→ YOUR TASK:
The records below are to be written out exactly, with every picture omitted.

→ DATA FOR THE TASK:
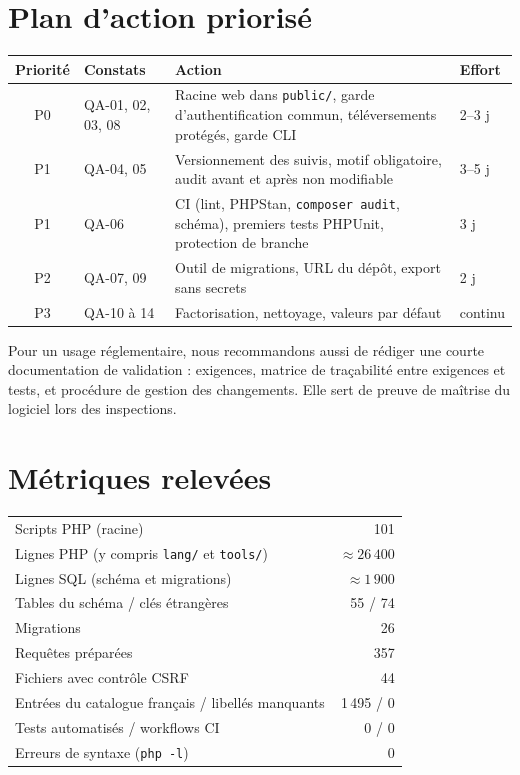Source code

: \documentclass[11pt,a4paper]{article}
\newcommand{\f}[1]{\nolinkurl{#1}}
\begin{document}
\section{Plan d'action priorisé}

\begin{center}
\begin{tabularx}{\textwidth}{@{}clXl@{}}
\toprule
\textbf{Priorité} & \textbf{Constats} & \textbf{Action} & \textbf{Effort}\\
\midrule
P0 & QA-01, 02, 03, 08 & Racine web dans \f{public/}, garde d'authentification commun, téléversements protégés, garde CLI & 2--3 j\\
P1 & QA-04, 05 & Versionnement des suivis, motif obligatoire, audit avant et après non modifiable & 3--5 j\\
P1 & QA-06 & CI (lint, PHPStan, \texttt{composer audit}, schéma), premiers tests PHPUnit, protection de branche & 3 j\\
P2 & QA-07, 09 & Outil de migrations, URL du dépôt, export sans secrets & 2 j\\
P3 & QA-10 à 14 & Factorisation, nettoyage, valeurs par défaut & continu\\
\bottomrule
\end{tabularx}
\end{center}

\noindent Pour un usage réglementaire, nous recommandons aussi de rédiger une
courte documentation de validation : exigences, matrice de traçabilité entre
exigences et tests, et procédure de gestion des changements. Elle sert de
preuve de maîtrise du logiciel lors des inspections.

\appendix
\section{Métriques relevées}

\begin{center}
\begin{tabular}{@{}lr@{}}
\toprule
Scripts PHP (racine) & 101\\
Lignes PHP (y compris \f{lang/} et \f{tools/}) & $\approx 26\,400$\\
Lignes SQL (schéma et migrations) & $\approx 1\,900$\\
Tables du schéma / clés étrangères & 55 / 74\\
Migrations & 26\\
Requêtes préparées & 357\\
Fichiers avec contrôle CSRF & 44\\
Entrées du catalogue français / libellés manquants & 1\,495 / 0\\
Tests automatisés / workflows CI & 0 / 0\\
Erreurs de syntaxe (\texttt{php -l}) & 0\\
\bottomrule
\end{tabular}
\end{center}
\end{document}
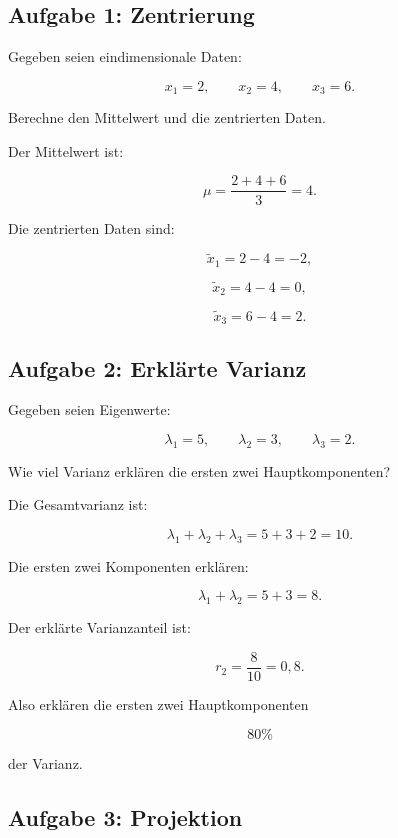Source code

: \subsection{Aufgabe 1: Zentrierung}

Gegeben seien eindimensionale Daten:

\[
    x_1=2,
    \qquad
    x_2=4,
    \qquad
    x_3=6.
\]

Berechne den Mittelwert und die zentrierten Daten.

\begin{examplebox}
Der Mittelwert ist:

\[
    \mu
    =
    \frac{2+4+6}{3}
    =
    4.
\]

Die zentrierten Daten sind:

\[
    \tilde{x}_1=2-4=-2,
\]

\[
    \tilde{x}_2=4-4=0,
\]

\[
    \tilde{x}_3=6-4=2.
\]
\end{examplebox}

\subsection{Aufgabe 2: Erklärte Varianz}

Gegeben seien Eigenwerte:

\[
    \lambda_1=5,
    \qquad
    \lambda_2=3,
    \qquad
    \lambda_3=2.
\]

Wie viel Varianz erklären die ersten zwei Hauptkomponenten?

\begin{examplebox}
Die Gesamtvarianz ist:

\[
    \lambda_1+\lambda_2+\lambda_3
    =
    5+3+2
    =
    10.
\]

Die ersten zwei Komponenten erklären:

\[
    \lambda_1+\lambda_2
    =
    5+3
    =
    8.
\]

Der erklärte Varianzanteil ist:

\[
    r_2
    =
    \frac{8}{10}
    =
    0{,}8.
\]

Also erklären die ersten zwei Hauptkomponenten

\[
    80\%
\]

der Varianz.
\end{examplebox}

\subsection{Aufgabe 3: Projektion}


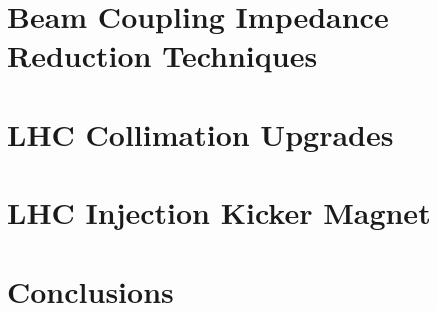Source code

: \documentclass[12pt,PhD]{Thesis}
\begin{document}

\chapter{Beam Coupling Impedance Reduction Techniques}









\chapter{LHC Collimation Upgrades}








\chapter{LHC Injection Kicker Magnet}










\chapter{Conclusions}



\end{document}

→ SOLUTION TO THIS PROBLEM:
Source code

: \documentclass[11pt,a4paper]{article}
\newcommand{\f}[1]{\nolinkurl{#1}}
\begin{document}
\section{Plan d'action priorisé}

\begin{center}
\begin{tabularx}{\textwidth}{@{}clXl@{}}
\toprule
\textbf{Priorité} & \textbf{Constats} & \textbf{Action} & \textbf{Effort}\\
\midrule
P0 & QA-01, 02, 03, 08 & Racine web dans \f{public/}, garde d'authentification commun, téléversements protégés, garde CLI & 2--3 j\\
P1 & QA-04, 05 & Versionnement des suivis, motif obligatoire, audit avant et après non modifiable & 3--5 j\\
P1 & QA-06 & CI (lint, PHPStan, \texttt{composer audit}, schéma), premiers tests PHPUnit, protection de branche & 3 j\\
P2 & QA-07, 09 & Outil de migrations, URL du dépôt, export sans secrets & 2 j\\
P3 & QA-10 à 14 & Factorisation, nettoyage, valeurs par défaut & continu\\
\bottomrule
\end{tabularx}
\end{center}

\noindent Pour un usage réglementaire, nous recommandons aussi de rédiger une
courte documentation de validation : exigences, matrice de traçabilité entre
exigences et tests, et procédure de gestion des changements. Elle sert de
preuve de maîtrise du logiciel lors des inspections.

\appendix
\section{Métriques relevées}

\begin{center}
\begin{tabular}{@{}lr@{}}
\toprule
Scripts PHP (racine) & 101\\
Lignes PHP (y compris \f{lang/} et \f{tools/}) & $\approx 26\,400$\\
Lignes SQL (schéma et migrations) & $\approx 1\,900$\\
Tables du schéma / clés étrangères & 55 / 74\\
Migrations & 26\\
Requêtes préparées & 357\\
Fichiers avec contrôle CSRF & 44\\
Entrées du catalogue français / libellés manquants & 1\,495 / 0\\
Tests automatisés / workflows CI & 0 / 0\\
Erreurs de syntaxe (\texttt{php -l}) & 0\\
\bottomrule
\end{tabular}
\end{center}
\end{document}
Source code

: \subsection{Aufgabe 1: Zentrierung}

Gegeben seien eindimensionale Daten:

\[
    x_1=2,
    \qquad
    x_2=4,
    \qquad
    x_3=6.
\]

Berechne den Mittelwert und die zentrierten Daten.

\begin{examplebox}
Der Mittelwert ist:

\[
    \mu
    =
    \frac{2+4+6}{3}
    =
    4.
\]

Die zentrierten Daten sind:

\[
    \tilde{x}_1=2-4=-2,
\]

\[
    \tilde{x}_2=4-4=0,
\]

\[
    \tilde{x}_3=6-4=2.
\]
\end{examplebox}

\subsection{Aufgabe 2: Erklärte Varianz}

Gegeben seien Eigenwerte:

\[
    \lambda_1=5,
    \qquad
    \lambda_2=3,
    \qquad
    \lambda_3=2.
\]

Wie viel Varianz erklären die ersten zwei Hauptkomponenten?

\begin{examplebox}
Die Gesamtvarianz ist:

\[
    \lambda_1+\lambda_2+\lambda_3
    =
    5+3+2
    =
    10.
\]

Die ersten zwei Komponenten erklären:

\[
    \lambda_1+\lambda_2
    =
    5+3
    =
    8.
\]

Der erklärte Varianzanteil ist:

\[
    r_2
    =
    \frac{8}{10}
    =
    0{,}8.
\]

Also erklären die ersten zwei Hauptkomponenten

\[
    80\%
\]

der Varianz.
\end{examplebox}

\subsection{Aufgabe 3: Projektion}


Source code

: \documentclass[12pt,PhD]{Thesis}
\begin{document}

\chapter{Beam Coupling Impedance Reduction Techniques}









\chapter{LHC Collimation Upgrades}








\chapter{LHC Injection Kicker Magnet}










\chapter{Conclusions}



\end{document}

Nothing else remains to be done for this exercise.